**PROVIDED RECORDS:**

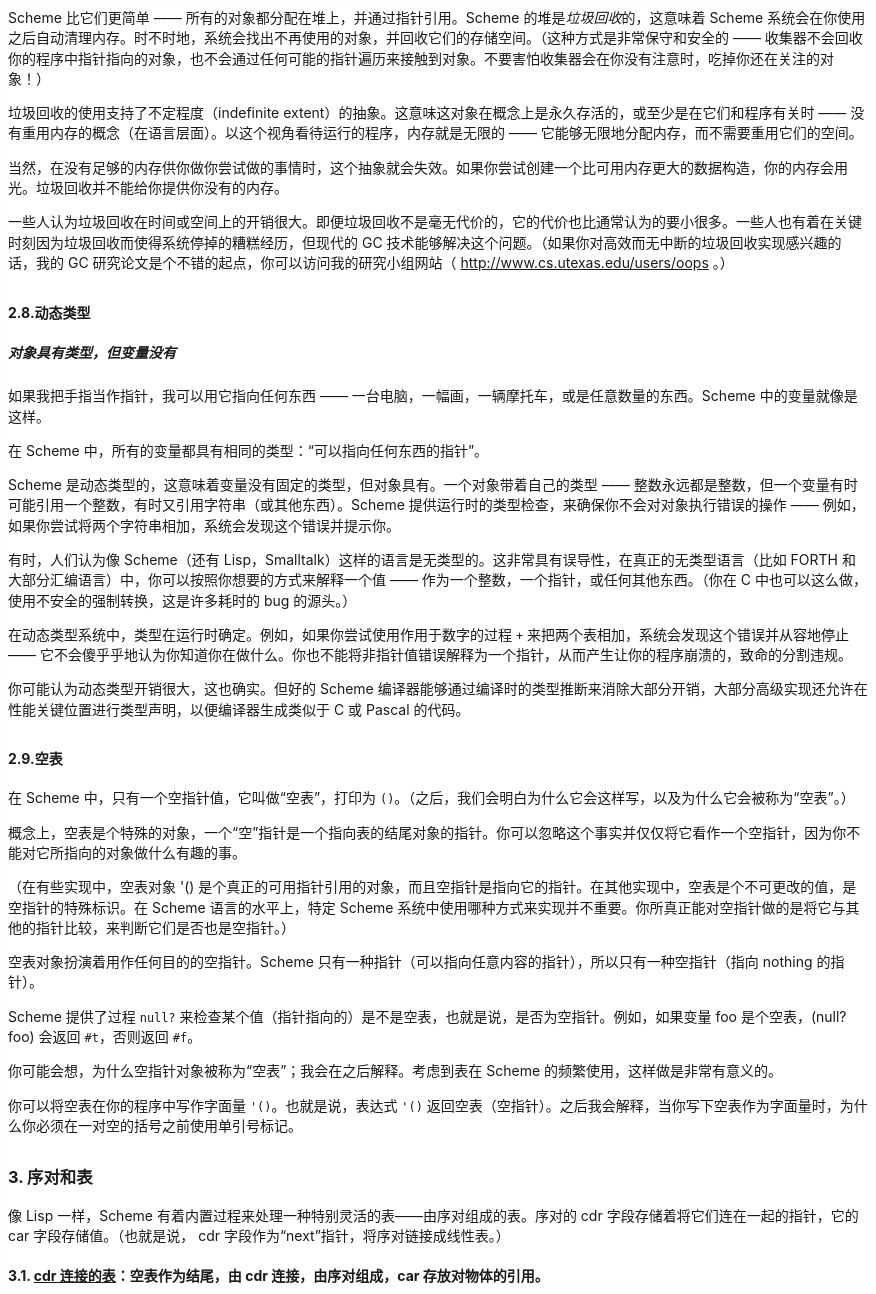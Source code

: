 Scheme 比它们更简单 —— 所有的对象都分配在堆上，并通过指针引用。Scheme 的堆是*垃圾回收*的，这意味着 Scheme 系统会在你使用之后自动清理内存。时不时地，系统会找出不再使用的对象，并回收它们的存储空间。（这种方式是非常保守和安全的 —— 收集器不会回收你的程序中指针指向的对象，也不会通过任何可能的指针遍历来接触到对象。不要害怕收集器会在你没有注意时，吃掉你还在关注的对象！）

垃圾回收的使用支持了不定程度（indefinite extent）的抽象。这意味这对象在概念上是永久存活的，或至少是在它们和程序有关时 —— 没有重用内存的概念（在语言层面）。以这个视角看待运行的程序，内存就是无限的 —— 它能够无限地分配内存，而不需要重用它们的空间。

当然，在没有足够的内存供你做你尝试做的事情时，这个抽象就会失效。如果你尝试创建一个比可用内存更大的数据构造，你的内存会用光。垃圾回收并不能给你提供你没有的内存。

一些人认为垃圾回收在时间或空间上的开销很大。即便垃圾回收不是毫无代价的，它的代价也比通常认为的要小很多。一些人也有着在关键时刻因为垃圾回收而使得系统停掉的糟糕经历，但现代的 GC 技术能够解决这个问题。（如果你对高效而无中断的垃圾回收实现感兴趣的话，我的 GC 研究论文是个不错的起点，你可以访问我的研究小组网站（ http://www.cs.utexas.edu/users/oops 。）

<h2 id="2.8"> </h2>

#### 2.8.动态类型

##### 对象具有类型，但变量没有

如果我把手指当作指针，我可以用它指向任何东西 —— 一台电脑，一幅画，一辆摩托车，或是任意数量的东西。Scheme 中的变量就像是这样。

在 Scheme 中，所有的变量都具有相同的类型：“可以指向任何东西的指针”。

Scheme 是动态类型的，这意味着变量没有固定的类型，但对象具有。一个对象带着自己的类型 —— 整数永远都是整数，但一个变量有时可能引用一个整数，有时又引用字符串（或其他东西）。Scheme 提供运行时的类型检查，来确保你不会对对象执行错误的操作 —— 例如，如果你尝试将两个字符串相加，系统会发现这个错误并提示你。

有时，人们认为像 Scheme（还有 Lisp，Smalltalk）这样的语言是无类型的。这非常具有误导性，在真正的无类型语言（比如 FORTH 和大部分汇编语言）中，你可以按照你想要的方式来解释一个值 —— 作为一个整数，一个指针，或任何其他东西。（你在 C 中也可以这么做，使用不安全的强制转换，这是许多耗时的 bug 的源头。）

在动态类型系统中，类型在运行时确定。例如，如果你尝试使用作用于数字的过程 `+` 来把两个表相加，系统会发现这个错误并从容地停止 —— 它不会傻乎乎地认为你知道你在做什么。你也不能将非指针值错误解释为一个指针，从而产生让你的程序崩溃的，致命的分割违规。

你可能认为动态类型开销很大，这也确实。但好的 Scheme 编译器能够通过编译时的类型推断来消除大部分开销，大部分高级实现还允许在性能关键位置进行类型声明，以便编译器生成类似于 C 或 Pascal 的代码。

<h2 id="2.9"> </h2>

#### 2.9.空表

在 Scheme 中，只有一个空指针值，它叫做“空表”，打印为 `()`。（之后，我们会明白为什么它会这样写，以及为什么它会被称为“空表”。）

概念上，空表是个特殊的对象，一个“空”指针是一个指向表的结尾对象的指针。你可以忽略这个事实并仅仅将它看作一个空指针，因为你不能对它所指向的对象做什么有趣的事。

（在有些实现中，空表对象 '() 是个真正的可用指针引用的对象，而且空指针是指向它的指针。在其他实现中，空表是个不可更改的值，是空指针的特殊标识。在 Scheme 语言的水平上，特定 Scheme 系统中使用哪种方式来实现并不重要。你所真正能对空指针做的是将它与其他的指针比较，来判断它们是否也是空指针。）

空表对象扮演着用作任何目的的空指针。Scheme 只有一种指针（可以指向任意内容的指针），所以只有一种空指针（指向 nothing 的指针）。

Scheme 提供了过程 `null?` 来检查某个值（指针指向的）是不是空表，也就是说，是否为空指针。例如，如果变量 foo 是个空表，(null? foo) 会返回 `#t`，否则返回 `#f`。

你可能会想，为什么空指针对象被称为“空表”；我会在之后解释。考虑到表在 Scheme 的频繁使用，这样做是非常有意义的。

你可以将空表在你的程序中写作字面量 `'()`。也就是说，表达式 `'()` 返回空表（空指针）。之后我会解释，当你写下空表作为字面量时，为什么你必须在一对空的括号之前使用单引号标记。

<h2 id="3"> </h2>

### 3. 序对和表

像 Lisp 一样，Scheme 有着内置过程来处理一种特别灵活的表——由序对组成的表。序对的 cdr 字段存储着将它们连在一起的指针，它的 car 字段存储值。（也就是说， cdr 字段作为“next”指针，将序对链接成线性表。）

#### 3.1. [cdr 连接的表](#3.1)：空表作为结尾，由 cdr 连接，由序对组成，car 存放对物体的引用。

**ASSIGNMENT:**
Write out all of the data above exactly, without any of its pictures.

**EXERCISE RESULT:**
Source code

: Scheme 比它们更简单 —— 所有的对象都分配在堆上，并通过指针引用。Scheme 的堆是*垃圾回收*的，这意味着 Scheme 系统会在你使用之后自动清理内存。时不时地，系统会找出不再使用的对象，并回收它们的存储空间。（这种方式是非常保守和安全的 —— 收集器不会回收你的程序中指针指向的对象，也不会通过任何可能的指针遍历来接触到对象。不要害怕收集器会在你没有注意时，吃掉你还在关注的对象！）

垃圾回收的使用支持了不定程度（indefinite extent）的抽象。这意味这对象在概念上是永久存活的，或至少是在它们和程序有关时 —— 没有重用内存的概念（在语言层面）。以这个视角看待运行的程序，内存就是无限的 —— 它能够无限地分配内存，而不需要重用它们的空间。

当然，在没有足够的内存供你做你尝试做的事情时，这个抽象就会失效。如果你尝试创建一个比可用内存更大的数据构造，你的内存会用光。垃圾回收并不能给你提供你没有的内存。

一些人认为垃圾回收在时间或空间上的开销很大。即便垃圾回收不是毫无代价的，它的代价也比通常认为的要小很多。一些人也有着在关键时刻因为垃圾回收而使得系统停掉的糟糕经历，但现代的 GC 技术能够解决这个问题。（如果你对高效而无中断的垃圾回收实现感兴趣的话，我的 GC 研究论文是个不错的起点，你可以访问我的研究小组网站（ http://www.cs.utexas.edu/users/oops 。）

<h2 id="2.8"> </h2>

#### 2.8.动态类型

##### 对象具有类型，但变量没有

如果我把手指当作指针，我可以用它指向任何东西 —— 一台电脑，一幅画，一辆摩托车，或是任意数量的东西。Scheme 中的变量就像是这样。

在 Scheme 中，所有的变量都具有相同的类型：“可以指向任何东西的指针”。

Scheme 是动态类型的，这意味着变量没有固定的类型，但对象具有。一个对象带着自己的类型 —— 整数永远都是整数，但一个变量有时可能引用一个整数，有时又引用字符串（或其他东西）。Scheme 提供运行时的类型检查，来确保你不会对对象执行错误的操作 —— 例如，如果你尝试将两个字符串相加，系统会发现这个错误并提示你。

有时，人们认为像 Scheme（还有 Lisp，Smalltalk）这样的语言是无类型的。这非常具有误导性，在真正的无类型语言（比如 FORTH 和大部分汇编语言）中，你可以按照你想要的方式来解释一个值 —— 作为一个整数，一个指针，或任何其他东西。（你在 C 中也可以这么做，使用不安全的强制转换，这是许多耗时的 bug 的源头。）

在动态类型系统中，类型在运行时确定。例如，如果你尝试使用作用于数字的过程 `+` 来把两个表相加，系统会发现这个错误并从容地停止 —— 它不会傻乎乎地认为你知道你在做什么。你也不能将非指针值错误解释为一个指针，从而产生让你的程序崩溃的，致命的分割违规。

你可能认为动态类型开销很大，这也确实。但好的 Scheme 编译器能够通过编译时的类型推断来消除大部分开销，大部分高级实现还允许在性能关键位置进行类型声明，以便编译器生成类似于 C 或 Pascal 的代码。

<h2 id="2.9"> </h2>

#### 2.9.空表

在 Scheme 中，只有一个空指针值，它叫做“空表”，打印为 `()`。（之后，我们会明白为什么它会这样写，以及为什么它会被称为“空表”。）

概念上，空表是个特殊的对象，一个“空”指针是一个指向表的结尾对象的指针。你可以忽略这个事实并仅仅将它看作一个空指针，因为你不能对它所指向的对象做什么有趣的事。

（在有些实现中，空表对象 '() 是个真正的可用指针引用的对象，而且空指针是指向它的指针。在其他实现中，空表是个不可更改的值，是空指针的特殊标识。在 Scheme 语言的水平上，特定 Scheme 系统中使用哪种方式来实现并不重要。你所真正能对空指针做的是将它与其他的指针比较，来判断它们是否也是空指针。）

空表对象扮演着用作任何目的的空指针。Scheme 只有一种指针（可以指向任意内容的指针），所以只有一种空指针（指向 nothing 的指针）。

Scheme 提供了过程 `null?` 来检查某个值（指针指向的）是不是空表，也就是说，是否为空指针。例如，如果变量 foo 是个空表，(null? foo) 会返回 `#t`，否则返回 `#f`。

你可能会想，为什么空指针对象被称为“空表”；我会在之后解释。考虑到表在 Scheme 的频繁使用，这样做是非常有意义的。

你可以将空表在你的程序中写作字面量 `'()`。也就是说，表达式 `'()` 返回空表（空指针）。之后我会解释，当你写下空表作为字面量时，为什么你必须在一对空的括号之前使用单引号标记。

<h2 id="3"> </h2>

### 3. 序对和表

像 Lisp 一样，Scheme 有着内置过程来处理一种特别灵活的表——由序对组成的表。序对的 cdr 字段存储着将它们连在一起的指针，它的 car 字段存储值。（也就是说， cdr 字段作为“next”指针，将序对链接成线性表。）

#### 3.1. [cdr 连接的表](#3.1)：空表作为结尾，由 cdr 连接，由序对组成，car 存放对物体的引用。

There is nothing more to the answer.